(Saved data entries):
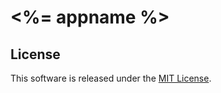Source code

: # <%= appname %>

## License

This software is released under the [MIT License](http://opensource.org/licenses/MIT).
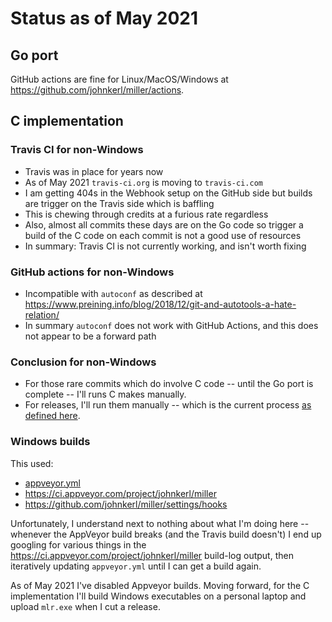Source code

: # Status as of May 2021

## Go port

GitHub actions are fine for Linux/MacOS/Windows at https://github.com/johnkerl/miller/actions.

## C implementation

### Travis CI for non-Windows

* Travis was in place for years now
* As of May 2021 `travis-ci.org` is moving to `travis-ci.com`
* I am getting 404s in the Webhook setup on the GitHub side but builds are trigger on the Travis side which is baffling
* This is chewing through credits at a furious rate regardless
* Also, almost all commits these days are on the Go code so trigger a build of the C code on each commit is not a good use of resources
* In summary: Travis CI is not currently working, and isn't worth fixing

### GitHub actions for non-Windows

* Incompatible with `autoconf` as described at https://www.preining.info/blog/2018/12/git-and-autotools-a-hate-relation/
* In summary `autoconf` does not work with GitHub Actions, and this does not appear to be a forward path

### Conclusion for non-Windows

* For those rare commits which do involve C code -- until the Go port is complete -- I'll runs C makes manually.
* For releases, I'll run them manually -- which is the current process [as defined here](https://miller.readthedocs.io/en/latest/build.html#creating-a-new-release-for-developers).

### Windows builds

This used:

* [appveyor.yml](appveyor.yml)
* https://ci.appveyor.com/project/johnkerl/miller
* https://github.com/johnkerl/miller/settings/hooks

Unfortunately, I understand next to nothing about what I'm doing here -- whenever the AppVeyor build breaks (and the Travis build doesn't) I end up googling for various things in the https://ci.appveyor.com/project/johnkerl/miller build-log output, then iteratively updating `appveyor.yml` until I can get a build again.

As of May 2021 I've disabled Appveyor builds. Moving forward, for the C implementation I'll build Windows executables on a personal laptop and upload `mlr.exe` when I cut a release.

(EXERCISE INSTRUCTIONS): The entries above are to be retyped exactly, with each picture left out.

(SOLUTION):
Source code

: # <%= appname %>

## License

This software is released under the [MIT License](http://opensource.org/licenses/MIT).
Source code

: # Status as of May 2021

## Go port

GitHub actions are fine for Linux/MacOS/Windows at https://github.com/johnkerl/miller/actions.

## C implementation

### Travis CI for non-Windows

* Travis was in place for years now
* As of May 2021 `travis-ci.org` is moving to `travis-ci.com`
* I am getting 404s in the Webhook setup on the GitHub side but builds are trigger on the Travis side which is baffling
* This is chewing through credits at a furious rate regardless
* Also, almost all commits these days are on the Go code so trigger a build of the C code on each commit is not a good use of resources
* In summary: Travis CI is not currently working, and isn't worth fixing

### GitHub actions for non-Windows

* Incompatible with `autoconf` as described at https://www.preining.info/blog/2018/12/git-and-autotools-a-hate-relation/
* In summary `autoconf` does not work with GitHub Actions, and this does not appear to be a forward path

### Conclusion for non-Windows

* For those rare commits which do involve C code -- until the Go port is complete -- I'll runs C makes manually.
* For releases, I'll run them manually -- which is the current process [as defined here](https://miller.readthedocs.io/en/latest/build.html#creating-a-new-release-for-developers).

### Windows builds

This used:

* [appveyor.yml](appveyor.yml)
* https://ci.appveyor.com/project/johnkerl/miller
* https://github.com/johnkerl/miller/settings/hooks

Unfortunately, I understand next to nothing about what I'm doing here -- whenever the AppVeyor build breaks (and the Travis build doesn't) I end up googling for various things in the https://ci.appveyor.com/project/johnkerl/miller build-log output, then iteratively updating `appveyor.yml` until I can get a build again.

As of May 2021 I've disabled Appveyor builds. Moving forward, for the C implementation I'll build Windows executables on a personal laptop and upload `mlr.exe` when I cut a release.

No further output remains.